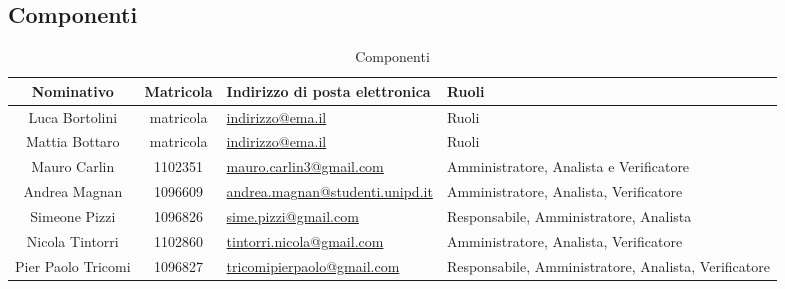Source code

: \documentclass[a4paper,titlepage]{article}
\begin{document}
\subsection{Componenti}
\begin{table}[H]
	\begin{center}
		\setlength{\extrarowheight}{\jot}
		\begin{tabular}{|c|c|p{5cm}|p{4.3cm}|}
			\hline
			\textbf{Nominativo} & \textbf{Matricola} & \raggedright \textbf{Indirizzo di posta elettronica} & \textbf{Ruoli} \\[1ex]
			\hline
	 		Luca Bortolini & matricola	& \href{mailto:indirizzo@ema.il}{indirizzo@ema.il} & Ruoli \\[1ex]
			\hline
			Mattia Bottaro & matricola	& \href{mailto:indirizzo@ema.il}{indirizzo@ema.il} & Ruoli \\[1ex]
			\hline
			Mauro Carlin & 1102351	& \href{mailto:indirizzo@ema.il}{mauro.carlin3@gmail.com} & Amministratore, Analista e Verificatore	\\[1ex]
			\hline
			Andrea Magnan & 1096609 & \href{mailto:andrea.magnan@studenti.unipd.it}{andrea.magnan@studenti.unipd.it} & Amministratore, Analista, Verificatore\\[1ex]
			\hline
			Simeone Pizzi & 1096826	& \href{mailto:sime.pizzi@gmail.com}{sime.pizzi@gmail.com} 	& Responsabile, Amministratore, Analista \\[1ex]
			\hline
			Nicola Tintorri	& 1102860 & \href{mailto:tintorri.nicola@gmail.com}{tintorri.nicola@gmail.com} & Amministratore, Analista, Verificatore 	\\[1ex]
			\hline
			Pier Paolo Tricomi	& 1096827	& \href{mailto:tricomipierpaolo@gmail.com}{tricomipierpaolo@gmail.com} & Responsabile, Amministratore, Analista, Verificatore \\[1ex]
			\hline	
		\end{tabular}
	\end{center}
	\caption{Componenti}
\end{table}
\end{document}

> [Required work]: In the records above, find each line that holds the word "Responsabile"; copy all such lines.

> [Result below]:
			Simeone Pizzi & 1096826	& \href{mailto:sime.pizzi@gmail.com}{sime.pizzi@gmail.com} 	& Responsabile, Amministratore, Analista \\[1ex]
			Pier Paolo Tricomi	& 1096827	& \href{mailto:tricomipierpaolo@gmail.com}{tricomipierpaolo@gmail.com} & Responsabile, Amministratore, Analista, Verificatore \\[1ex]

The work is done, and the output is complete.